START GIVEN DATA

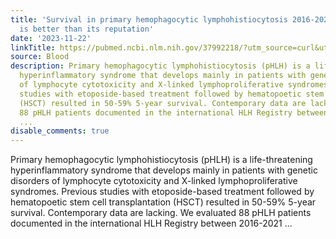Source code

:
 ```yaml
---
title: 'Survival in primary hemophagocytic lymphohistiocytosis 2016-2021: etoposide
  is better than its reputation'
date: '2023-11-22'
linkTitle: https://pubmed.ncbi.nlm.nih.gov/37992218/?utm_source=curl&utm_medium=rss&utm_campaign=journals&utm_content=7603509&fc=None&ff=20231123170941&v=2.17.9.post6+86293ac
source: Blood
description: Primary hemophagocytic lymphohistiocytosis (pHLH) is a life-threatening
  hyperinflammatory syndrome that develops mainly in patients with genetic disorders
  of lymphocyte cytotoxicity and X-linked lymphoproliferative syndromes. Previous
  studies with etoposide-based treatment followed by hematopoetic stem cell transplantation
  (HSCT) resulted in 50-59% 5-year survival. Contemporary data are lacking. We evaluated
  88 pHLH patients documented in the international HLH Registry between 2016-2021
  ...
disable_comments: true
---
```

Primary hemophagocytic lymphohistiocytosis (pHLH) is a life-threatening hyperinflammatory syndrome that develops mainly in patients with genetic disorders of lymphocyte cytotoxicity and X-linked lymphoproliferative syndromes. Previous studies with etoposide-based treatment followed by hematopoetic stem cell transplantation (HSCT) resulted in 50-59% 5-year survival. Contemporary data are lacking. We evaluated 88 pHLH patients documented in the international HLH Registry between 2016-2021 ...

END GIVEN DATA

* WHAT THE TASK ASKS
Pull every line with the word "lymphohistiocytosis" from the data.

* THE COMPLETED TASK
title: 'Survival in primary hemophagocytic lymphohistiocytosis 2016-2021: etoposide
description: Primary hemophagocytic lymphohistiocytosis (pHLH) is a life-threatening
Primary hemophagocytic lymphohistiocytosis (pHLH) is a life-threatening hyperinflammatory syndrome that develops mainly in patients with genetic disorders of lymphocyte cytotoxicity and X-linked lymphoproliferative syndromes. Previous studies with etoposide-based treatment followed by hematopoetic stem cell transplantation (HSCT) resulted in 50-59% 5-year survival. Contemporary data are lacking. We evaluated 88 pHLH patients documented in the international HLH Registry between 2016-2021 ...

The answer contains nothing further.